Interview: Neil Moore, head of ICT at Hampshire Fire & Rescue, explains that it is moving the function back in-house to support its transformation programme

Taking part in an ICT shared service can produce worthwhile efficiencies, but it could it make it more difficult to meet an organisation’s long term objectives.

Such thinking has been behind Hampshire Fire & Rescue’s decision to move away from the service provided by the local county council and take its ICT function in-house, with a handful of individual contracts to support its transformation programme.

Neil Moore, head of ICT for Hampshire F&R, says the old arrangement has given it a “good, robust service” for the desktop estate and a number of applications, but that “not the ideal fit” for what it now wants to do.

“There was some frustration that we couldn’t do everything we wanted to do, and the things we could do took a long time to happen,” he says. “It was all part of a business model that had to serve many more people than we are.”

He cites the example of a different attitude towards risk. “Like most of local government, the county council is quite risk averse in what it does, but our culture in emergency services is quite different; managing risk is what we do.

“We had frustrations with the business model around potentially bringing in services and finding an objection around security.
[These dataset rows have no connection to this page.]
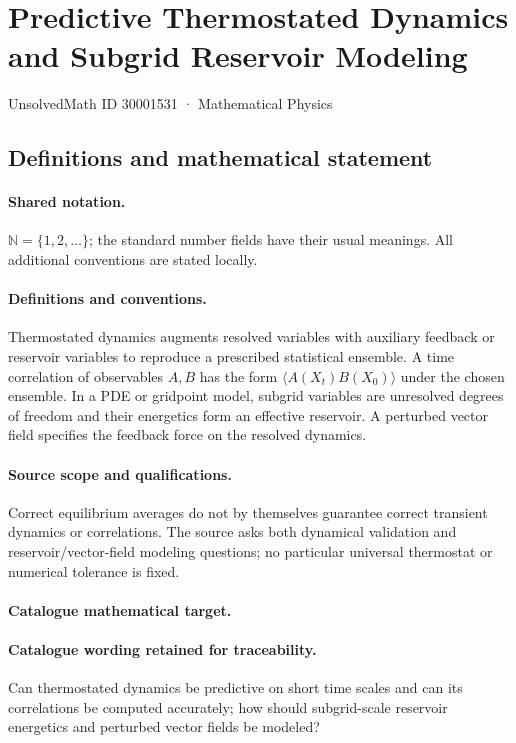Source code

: \documentclass[11pt]{article}
\begin{document}
\setcounter{section}{30001530}
\section{Predictive Thermostated Dynamics and Subgrid Reservoir Modeling}\label{30001531}
{\small UnsolvedMath ID 30001531 · Mathematical Physics}
\subsection{Definitions and mathematical statement}

\paragraph{Shared notation.}$\mathbb N=\{1,2,\ldots\}$; the standard number fields have their usual meanings. All additional conventions are stated locally.


\paragraph{Definitions and conventions.} Thermostated dynamics augments resolved variables with auxiliary feedback or reservoir variables to reproduce a prescribed statistical ensemble. A time correlation of observables $A,B$ has the form $\langle A(X_t)B(X_0)\rangle$ under the chosen ensemble. In a PDE or gridpoint model, subgrid variables are unresolved degrees of freedom and their energetics form an effective reservoir. A perturbed vector field specifies the feedback force on the resolved dynamics.

\paragraph{Source scope and qualifications.} Correct equilibrium averages do not by themselves guarantee correct transient dynamics or correlations. The source asks both dynamical validation and reservoir/vector-field modeling questions; no particular universal thermostat or numerical tolerance is fixed.

\paragraph{Catalogue mathematical target.}
\paragraph{Catalogue wording retained for traceability.}
Can thermostated dynamics be predictive on short time scales and can its correlations be computed accurately; how should subgrid-scale reservoir energetics and perturbed vector fields be modeled?
\end{document}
Because they had to think across their whole user base they did not have a priority of addressing the issue.”

Agility ambition

The fire service also wanted to make itself more agile, with a corporate aim of using technology to drive innovation rather than just keeping up with what the business needed; and its transformation business case set a relatively high bar on savings with a target of £800,000 per annum by the end of next year.

It also felt that it would have more freedom by controlling things in-house than looking for a partner to take over.
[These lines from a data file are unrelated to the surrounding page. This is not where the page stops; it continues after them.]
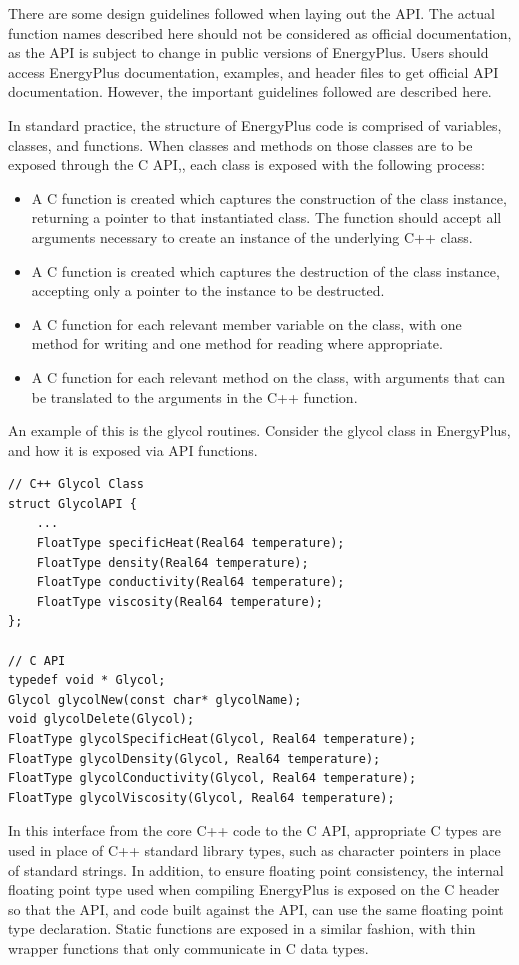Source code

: \documentclass[5p]{elsarticle}
\begin{document}
There are some design guidelines followed when laying out the API.  The actual function names described here should not be considered as official documentation, as the API is subject to change in public versions of EnergyPlus.  Users should access EnergyPlus documentation, examples, and header files to get official API documentation.  However, the important guidelines followed are described here.

In standard practice, the structure of EnergyPlus code is comprised of variables, classes, and functions.  When classes and methods on those classes are to be exposed through the C API,, each class is exposed with the following process:
\begin{itemize}
 \item A C function is created which captures the construction of the class instance, returning a pointer to that instantiated class.  The function should accept all arguments necessary to create an instance of the underlying C++ class.
 \item A C function is created which captures the destruction of the class instance, accepting only a pointer to the instance to be destructed.
 \item A C function for each relevant member variable on the class, with one method for writing and one method for reading where appropriate.  
 \item A C function for each relevant method on the class, with arguments that can be translated to the arguments in the C++ function.
\end{itemize}

An example of this is the glycol routines.  Consider the glycol class in EnergyPlus, and how it is exposed via API functions.

\lstset{language=c}
\begin{lstlisting}
// C++ Glycol Class
struct GlycolAPI {
    ...
    FloatType specificHeat(Real64 temperature);
    FloatType density(Real64 temperature);
    FloatType conductivity(Real64 temperature);
    FloatType viscosity(Real64 temperature);
};

// C API
typedef void * Glycol;
Glycol glycolNew(const char* glycolName);
void glycolDelete(Glycol);
FloatType glycolSpecificHeat(Glycol, Real64 temperature);
FloatType glycolDensity(Glycol, Real64 temperature);
FloatType glycolConductivity(Glycol, Real64 temperature);
FloatType glycolViscosity(Glycol, Real64 temperature);
\end{lstlisting}

In this interface from the core C++ code to the C API, appropriate C types are used in place of C++ standard library types, such as character pointers in place of standard strings.  In addition, to ensure floating point consistency, the internal floating point type used when compiling EnergyPlus is exposed on the C header so that the API, and code built against the API, can use the same floating point type declaration.  Static functions are exposed in a similar fashion, with thin wrapper functions that only communicate in C data types.
\end{document}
“We didn’t want to procure a service provider for all of our infrastructure,” Moore says. “It was primarily because we wanted to maximise the agility piece and felt that getting a big service contract would not really help.”

It helped that some other major contracts were due to expire around the same time as that with the county council, enabling it to align the planning for the in-house migration with the new round of deals. Subsequently it has signed a group of contracts with the aim of having everything in place when its commitment to the shared service expires at the end of next March: for a wide area network with Virgin Media; unified communications with Unify; a virtualised desktop infrastructure with WMWare; and printing services with Canon.

The contracts are generally set to last for three years with the option to extend to five, and each has their own special features. For example, the printing contract involves a move to pull printing, with users having to confirm the job on the machine, to cut down the use of paper and improve security.

Office migration

A migration from on-premise Microsoft Office to cloud based Office 365 is also in the pipeline. Moore says the appeal of this is in its granularity, enabling the organisation to develop use of the various functions, and providing freedom for the local sites to develop their own applications.

“One of the challenges we have always had is local fire stations building little apps on spreadsheets and doing their own thing. It’s fine locally but there’s been no opportunity to build on that from the corporate perspective.

“By putting everything into Office 365 we can still encourage the local initiative, but it gives us a platform to benefit corporately from that. We could, for example, have access to the data from a corporate point of view rather than it just being on a local system.

“One of the blockers at the moment is that they can have the data to meet the local need but can’t share it around.”

The new printing infrastructure is now in place, work is ongoing on the telephony, and the service is aiming to get the VMWare infrastructure in place to support the move to Office 365. The aim is to coordinate it all as closely as possible, and Moore acknowledges that this is going to create some disruption in the organisation.

Caution in change

“One of the things that came back to us from the wider organisation is that there is a lot of change going on and we have to be careful about managing that, doing the ICT change when we don’t have other major change programmes going on. We’re looking to early next year.”

The business model for the migration has forecast a return on investment in around 15 months. Moore says that Brexit has introduced an element of uncertainty through its effect on currency exchange rates, and the prices from suppliers based overseas, but he is confident it will deliver the savings in the long term.

Equally important is to meet a prime ambition in giving Hants F&R more responsiveness and mobility in its operations.

“One of the frustrations at the moment is that we can do mobile working, but it’s not that slick and we have to pay extra,” he says. “By moving everything into the cloud it gives us mobility that will be much better for the way the services are received.

“We’ve pretty well got the mobile devices in place. We already have a significant number of people using laptops and tablets, and make a lot of use of mobile phones.”

The latter are especially important for retained firefighters, who have other day jobs and turn out to support ‘shouts’, and tend to use their personal mobile phones. An important function is that they can text into the service’s systems to indicate when they are not available.

Dealing with disruption

One of his main lessons from the work so far has been that a dedicated communications person is a major asset. The service had come to appreciate this from an earlier estates management rationalisation programme, and Moore says it can make a big difference when dealing with the level of disruption involved in the ICT migration.

“This has proved invaluable and will continue to be so as we are talking about disruption. Having that engagement piece in place has been really important.”

He is also clear that the ICT transformation is not regarded as an end in itself.

“One of the strong messages we are getting across internally is that transformation is a start rather than an end. Putting in a mobile, flexible platform is something to drive change.

“A couple of years on we will be a much more integrated community with much better collaboration. This is a big theme for us, especially collaboration with other emergency services, and having cloud services available will make it easier for us to collaborate operationally, strategically and tactically.

“We expect people to work more from home or different locations. When that sort of mobility is built into everything we do rather than an add-on there will be a greater use of working in diverse locations. And that will trigger all sorts of innovations and thoughts of developing different services.

“It’s a message across the organisation, not just across the ICT function, that we’re trying to encourage staff at all levels to take the initiative and feel empowered to suggest ways of working. It’s already happening in a way, but until now we haven’t had the infrastructure to support it.”